(RECORD EXCERPTS)
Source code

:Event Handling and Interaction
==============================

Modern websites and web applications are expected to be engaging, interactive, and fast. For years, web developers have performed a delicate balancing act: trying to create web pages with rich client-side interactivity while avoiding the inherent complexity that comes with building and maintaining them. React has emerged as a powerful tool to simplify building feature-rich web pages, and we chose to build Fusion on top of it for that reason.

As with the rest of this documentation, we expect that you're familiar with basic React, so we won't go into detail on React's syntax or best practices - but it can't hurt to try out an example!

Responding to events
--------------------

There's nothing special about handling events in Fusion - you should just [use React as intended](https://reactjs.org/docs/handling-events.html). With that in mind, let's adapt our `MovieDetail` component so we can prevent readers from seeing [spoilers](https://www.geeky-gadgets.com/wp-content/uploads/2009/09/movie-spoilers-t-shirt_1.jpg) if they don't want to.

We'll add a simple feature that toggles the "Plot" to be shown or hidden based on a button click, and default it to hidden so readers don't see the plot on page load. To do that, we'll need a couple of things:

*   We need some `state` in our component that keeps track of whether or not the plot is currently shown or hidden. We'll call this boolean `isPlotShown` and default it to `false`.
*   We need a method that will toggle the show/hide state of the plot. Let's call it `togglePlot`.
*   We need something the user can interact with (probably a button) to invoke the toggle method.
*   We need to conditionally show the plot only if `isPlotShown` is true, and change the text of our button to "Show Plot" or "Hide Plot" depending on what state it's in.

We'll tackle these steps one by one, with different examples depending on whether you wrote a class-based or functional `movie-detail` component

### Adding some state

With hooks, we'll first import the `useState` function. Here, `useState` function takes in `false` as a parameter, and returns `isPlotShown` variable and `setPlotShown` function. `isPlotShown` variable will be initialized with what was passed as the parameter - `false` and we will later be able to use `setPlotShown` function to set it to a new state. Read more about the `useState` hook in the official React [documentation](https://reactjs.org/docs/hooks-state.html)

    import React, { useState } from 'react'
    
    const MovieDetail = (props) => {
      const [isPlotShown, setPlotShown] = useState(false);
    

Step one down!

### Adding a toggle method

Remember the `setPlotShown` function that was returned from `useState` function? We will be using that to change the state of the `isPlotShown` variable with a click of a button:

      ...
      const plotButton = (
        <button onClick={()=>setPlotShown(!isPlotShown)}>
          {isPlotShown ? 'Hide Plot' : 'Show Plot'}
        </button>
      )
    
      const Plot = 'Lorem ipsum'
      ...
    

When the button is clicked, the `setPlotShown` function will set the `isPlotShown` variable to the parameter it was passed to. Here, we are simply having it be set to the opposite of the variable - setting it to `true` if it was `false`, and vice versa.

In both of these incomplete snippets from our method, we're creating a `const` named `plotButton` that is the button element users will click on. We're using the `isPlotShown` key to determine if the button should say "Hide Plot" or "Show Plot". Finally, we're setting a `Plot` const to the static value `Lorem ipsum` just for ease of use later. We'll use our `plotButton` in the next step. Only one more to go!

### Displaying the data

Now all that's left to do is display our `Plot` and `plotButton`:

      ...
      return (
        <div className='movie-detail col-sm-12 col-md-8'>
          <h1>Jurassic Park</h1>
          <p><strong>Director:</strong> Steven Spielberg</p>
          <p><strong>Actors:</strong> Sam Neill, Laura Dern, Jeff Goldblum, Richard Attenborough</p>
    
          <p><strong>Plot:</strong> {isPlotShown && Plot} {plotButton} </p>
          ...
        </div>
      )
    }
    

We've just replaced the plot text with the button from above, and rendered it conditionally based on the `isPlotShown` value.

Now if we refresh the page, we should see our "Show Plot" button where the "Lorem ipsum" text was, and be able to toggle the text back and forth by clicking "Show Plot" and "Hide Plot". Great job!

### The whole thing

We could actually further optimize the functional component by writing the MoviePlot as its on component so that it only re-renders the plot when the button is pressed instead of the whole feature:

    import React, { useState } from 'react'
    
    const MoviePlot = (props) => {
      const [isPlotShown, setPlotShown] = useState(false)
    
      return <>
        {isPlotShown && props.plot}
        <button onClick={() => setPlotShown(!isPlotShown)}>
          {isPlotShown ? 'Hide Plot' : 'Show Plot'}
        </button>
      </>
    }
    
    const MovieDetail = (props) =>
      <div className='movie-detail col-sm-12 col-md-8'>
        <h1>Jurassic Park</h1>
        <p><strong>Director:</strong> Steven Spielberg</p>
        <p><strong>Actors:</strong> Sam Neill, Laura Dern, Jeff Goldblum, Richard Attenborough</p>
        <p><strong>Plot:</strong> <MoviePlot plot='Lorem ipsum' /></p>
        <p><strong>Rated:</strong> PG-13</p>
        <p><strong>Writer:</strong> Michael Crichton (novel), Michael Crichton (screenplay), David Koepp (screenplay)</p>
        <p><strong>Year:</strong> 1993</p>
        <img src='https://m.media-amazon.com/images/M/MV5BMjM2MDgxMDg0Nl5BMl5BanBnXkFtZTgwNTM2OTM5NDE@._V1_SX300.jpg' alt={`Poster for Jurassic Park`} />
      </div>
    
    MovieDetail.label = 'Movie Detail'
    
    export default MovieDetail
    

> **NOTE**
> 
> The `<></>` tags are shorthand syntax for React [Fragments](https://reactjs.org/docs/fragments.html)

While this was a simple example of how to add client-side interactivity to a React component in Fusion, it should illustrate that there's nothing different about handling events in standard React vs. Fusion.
(End RECORD EXCERPTS)
(RECORD EXCERPTS)
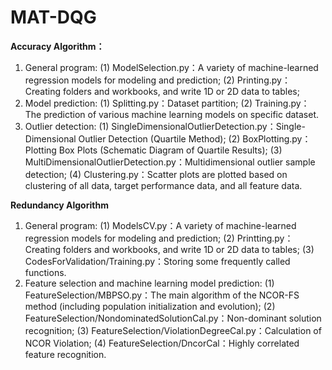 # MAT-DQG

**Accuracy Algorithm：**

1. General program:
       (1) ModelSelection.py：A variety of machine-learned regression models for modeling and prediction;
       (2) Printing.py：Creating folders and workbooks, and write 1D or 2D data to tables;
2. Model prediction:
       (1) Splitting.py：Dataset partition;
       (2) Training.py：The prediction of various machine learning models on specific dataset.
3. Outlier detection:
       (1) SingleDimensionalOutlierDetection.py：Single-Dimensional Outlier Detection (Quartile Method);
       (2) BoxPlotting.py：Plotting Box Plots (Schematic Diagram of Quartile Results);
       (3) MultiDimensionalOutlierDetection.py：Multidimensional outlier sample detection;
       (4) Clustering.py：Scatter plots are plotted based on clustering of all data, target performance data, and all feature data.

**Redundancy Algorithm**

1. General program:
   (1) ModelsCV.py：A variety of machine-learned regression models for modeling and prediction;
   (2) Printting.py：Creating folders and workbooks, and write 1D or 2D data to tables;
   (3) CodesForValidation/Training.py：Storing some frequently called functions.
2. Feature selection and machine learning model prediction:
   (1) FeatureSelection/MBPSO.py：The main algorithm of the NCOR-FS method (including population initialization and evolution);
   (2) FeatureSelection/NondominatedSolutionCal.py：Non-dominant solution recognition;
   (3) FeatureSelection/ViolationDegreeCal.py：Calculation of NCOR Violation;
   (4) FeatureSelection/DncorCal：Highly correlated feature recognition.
(End RECORD EXCERPTS)
(RECORD EXCERPTS)
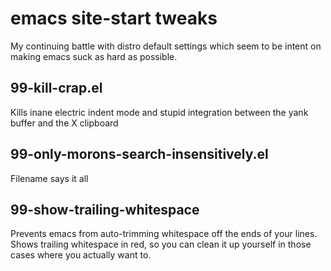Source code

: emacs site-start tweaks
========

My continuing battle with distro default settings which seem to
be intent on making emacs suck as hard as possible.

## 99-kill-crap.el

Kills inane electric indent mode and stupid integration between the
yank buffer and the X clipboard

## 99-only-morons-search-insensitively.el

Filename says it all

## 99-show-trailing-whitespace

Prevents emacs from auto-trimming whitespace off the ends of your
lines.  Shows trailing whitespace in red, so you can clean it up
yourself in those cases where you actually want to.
(End RECORD EXCERPTS)
For the listing shown above, count the lines that contain the word "Neill" and supply only the result.

2